EXERCISE PROMPT: The whole listing below, with no pictures, is to be repeated as it stands.
━━━━━ DATA RECORDS
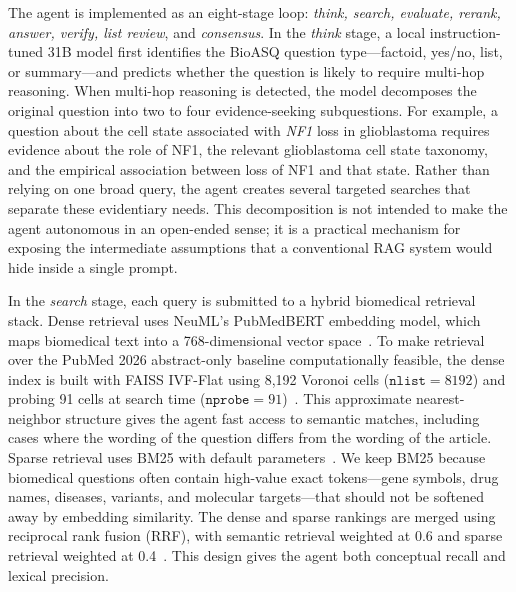 \documentclass[sigconf,nonacm]{acmart}
\begin{document}
The agent is implemented as an eight-stage loop: \emph{think, search, evaluate, rerank, answer, verify, list review}, and \emph{consensus}. In the \emph{think} stage, a local instruction-tuned 31B model first identifies the BioASQ question type---factoid, yes/no, list, or summary---and predicts whether the question is likely to require multi-hop reasoning. When multi-hop reasoning is detected, the model decomposes the original question into two to four evidence-seeking subquestions. For example, a question about the cell state associated with \emph{NF1} loss in glioblastoma requires evidence about the role of NF1, the relevant glioblastoma cell state taxonomy, and the empirical association between loss of NF1 and that state. Rather than relying on one broad query, the agent creates several targeted searches that separate these evidentiary needs. This decomposition is not intended to make the agent autonomous in an open-ended sense; it is a practical mechanism for exposing the intermediate assumptions that a conventional RAG system would hide inside a single prompt.

In the \emph{search} stage, each query is submitted to a hybrid biomedical retrieval stack. Dense retrieval uses NeuML's PubMedBERT embedding model, which maps biomedical text into a 768-dimensional vector space~\cite{neuml_embeddings}. To make retrieval over the PubMed 2026 abstract-only baseline computationally feasible, the dense index is built with FAISS IVF-Flat using 8,192 Voronoi cells ($\texttt{nlist}=8192$) and probing 91 cells at search time ($\texttt{nprobe}=91$)~\cite{faiss}. This approximate nearest-neighbor structure gives the agent fast access to semantic matches, including cases where the wording of the question differs from the wording of the article. Sparse retrieval uses BM25 with default parameters~\cite{robertson2009bm25}. We keep BM25 because biomedical questions often contain high-value exact tokens---gene symbols, drug names, diseases, variants, and molecular targets---that should not be softened away by embedding similarity. The dense and sparse rankings are merged using reciprocal rank fusion (RRF), with semantic retrieval weighted at 0.6 and sparse retrieval weighted at 0.4~\cite{cormack2009rrf}. This design gives the agent both conceptual recall and lexical precision.
\end{document}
━━━━━━━━━━
RESPONSE TO THE TASK:
 \documentclass[sigconf,nonacm]{acmart}
\begin{document}
The agent is implemented as an eight-stage loop: \emph{think, search, evaluate, rerank, answer, verify, list review}, and \emph{consensus}. In the \emph{think} stage, a local instruction-tuned 31B model first identifies the BioASQ question type---factoid, yes/no, list, or summary---and predicts whether the question is likely to require multi-hop reasoning. When multi-hop reasoning is detected, the model decomposes the original question into two to four evidence-seeking subquestions. For example, a question about the cell state associated with \emph{NF1} loss in glioblastoma requires evidence about the role of NF1, the relevant glioblastoma cell state taxonomy, and the empirical association between loss of NF1 and that state. Rather than relying on one broad query, the agent creates several targeted searches that separate these evidentiary needs. This decomposition is not intended to make the agent autonomous in an open-ended sense; it is a practical mechanism for exposing the intermediate assumptions that a conventional RAG system would hide inside a single prompt.

In the \emph{search} stage, each query is submitted to a hybrid biomedical retrieval stack. Dense retrieval uses NeuML's PubMedBERT embedding model, which maps biomedical text into a 768-dimensional vector space~\cite{neuml_embeddings}. To make retrieval over the PubMed 2026 abstract-only baseline computationally feasible, the dense index is built with FAISS IVF-Flat using 8,192 Voronoi cells ($\texttt{nlist}=8192$) and probing 91 cells at search time ($\texttt{nprobe}=91$)~\cite{faiss}. This approximate nearest-neighbor structure gives the agent fast access to semantic matches, including cases where the wording of the question differs from the wording of the article. Sparse retrieval uses BM25 with default parameters~\cite{robertson2009bm25}. We keep BM25 because biomedical questions often contain high-value exact tokens---gene symbols, drug names, diseases, variants, and molecular targets---that should not be softened away by embedding similarity. The dense and sparse rankings are merged using reciprocal rank fusion (RRF), with semantic retrieval weighted at 0.6 and sparse retrieval weighted at 0.4~\cite{cormack2009rrf}. This design gives the agent both conceptual recall and lexical precision.
\end{document}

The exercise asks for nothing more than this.